At least 15 suspended sentence challenges to come before court
At least 15 case are due before the High Court tomorrow over the striking down of the law on suspended sentences.
It follows the making of formal declarations Wednesday by the judge who made the decision.
On Wednesday, arising from his judgment delivered in cases by six other prisoners last month, Mr Justice Michael Moriarty formally declared Section 99.9 and 99.10 of the Criminal Justice Act 2006, as amended, are unconstitutional.
They govern the courts' powers to activate suspended sentences.

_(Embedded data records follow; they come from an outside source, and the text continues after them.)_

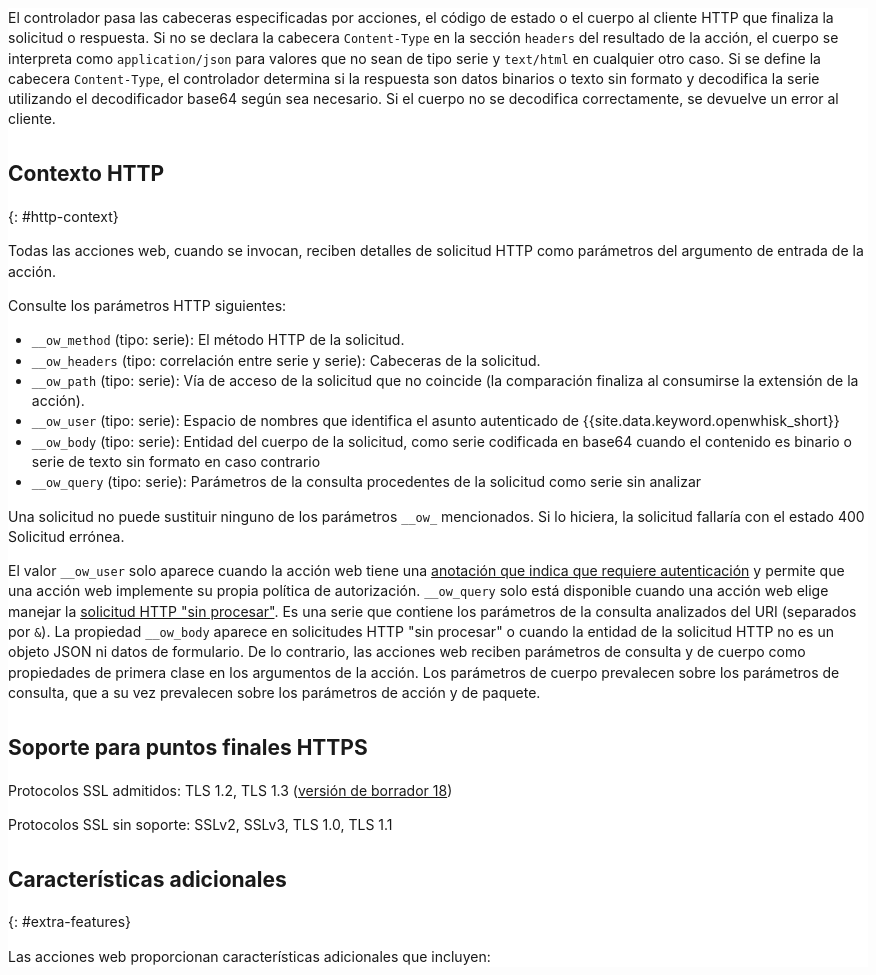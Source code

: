 El controlador pasa las cabeceras especificadas por acciones, el código de estado o el cuerpo al cliente HTTP que finaliza la solicitud o respuesta. Si no se declara la cabecera `Content-Type` en la sección `headers` del resultado de la acción, el cuerpo se interpreta como `application/json` para valores que no sean de tipo serie y `text/html` en cualquier otro caso. Si se define la cabecera `Content-Type`, el controlador determina si la respuesta son datos binarios o texto sin formato y decodifica la serie utilizando el decodificador base64 según sea necesario. Si el cuerpo no se decodifica correctamente, se devuelve un error al cliente.


## Contexto HTTP
{: #http-context}

Todas las acciones web, cuando se invocan, reciben detalles de solicitud HTTP como parámetros del argumento de entrada de la acción.

Consulte los parámetros HTTP siguientes:

- `__ow_method` (tipo: serie): El método HTTP de la solicitud.
- `__ow_headers` (tipo: correlación entre serie y serie): Cabeceras de la solicitud.
- `__ow_path` (tipo: serie): Vía de acceso de la solicitud que no coincide (la comparación finaliza al consumirse la extensión de la acción).
- `__ow_user` (tipo: serie): Espacio de nombres que identifica el asunto autenticado de {{site.data.keyword.openwhisk_short}}
- `__ow_body` (tipo: serie): Entidad del cuerpo de la solicitud, como serie codificada en base64 cuando el contenido es binario o serie de texto sin formato en caso contrario
- `__ow_query` (tipo: serie): Parámetros de la consulta procedentes de la solicitud como serie sin analizar

Una solicitud no puede sustituir ninguno de los parámetros `__ow_` mencionados. Si lo hiciera, la solicitud fallaría con el estado 400 Solicitud errónea.

El valor `__ow_user` solo aparece cuando la acción web tiene una [anotación que indica que requiere autenticación](/docs/openwhisk?topic=cloud-functions-openwhisk_annotations#annotations-specific-to-web-actions) y permite que una acción web implemente su propia política de autorización. `__ow_query` solo está disponible cuando una acción web elige manejar la [solicitud HTTP "sin procesar"](#raw-http-handling). Es una serie que contiene los parámetros de la consulta analizados del URI (separados por `&`). La propiedad `__ow_body` aparece en solicitudes HTTP "sin procesar" o cuando la entidad de la solicitud HTTP no es un objeto JSON ni datos de formulario. De lo contrario, las acciones web reciben parámetros de consulta y de cuerpo como propiedades de primera clase en los argumentos de la acción. Los parámetros de cuerpo prevalecen sobre los parámetros de consulta, que a su vez prevalecen sobre los parámetros de acción y de paquete.

## Soporte para puntos finales HTTPS

Protocolos SSL admitidos: TLS 1.2, TLS 1.3 ([versión de borrador 18](https://tools.ietf.org/html/draft-ietf-tls-tls13-18))

Protocolos SSL sin soporte: SSLv2, SSLv3, TLS 1.0, TLS 1.1

## Características adicionales
{: #extra-features}

Las acciones web proporcionan características adicionales que incluyen:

It means suspended sentences cannot be revoked or enforced under Section99 if the person affected is convicted in another court of a second offence.
It is understood emergency laws to deal with the consequences of the court's declarations are in the final stages of drafting and may be ready to be put before the Oireachtas within two weeks.
As well as the six prisoners who brought the actions challenging the constitutionality of the provisions, at least another 16 cases have been initiated as a result of Judge Moriarty's findings.
Legal sources believe, now the final orders have been made, further cases will be initiated but there is no indication exactly how many prisoners may be affected.
Having heard arguments on behalf of the prisoners and Attorney General on Wednesday, the judge refused the Attorney's application to stop short of actually striking down the relevant subsections.
While accepting the provisions were unconstitutional, it was argued on behalf of the Attorney the matter could be addressed via particular revocation arrangements in the six individual cases with which the judgment was concerned.
Mr Justice Moriarty said he had considerable reservations about the "appropriateness and fairness" of such a course.
Given the sheer incidence of cases that had led to the constitutional challenges by these six prisoners, the judge was satisfied the appropriate thing to do was to make a declaration the two subsections are unconstitutional.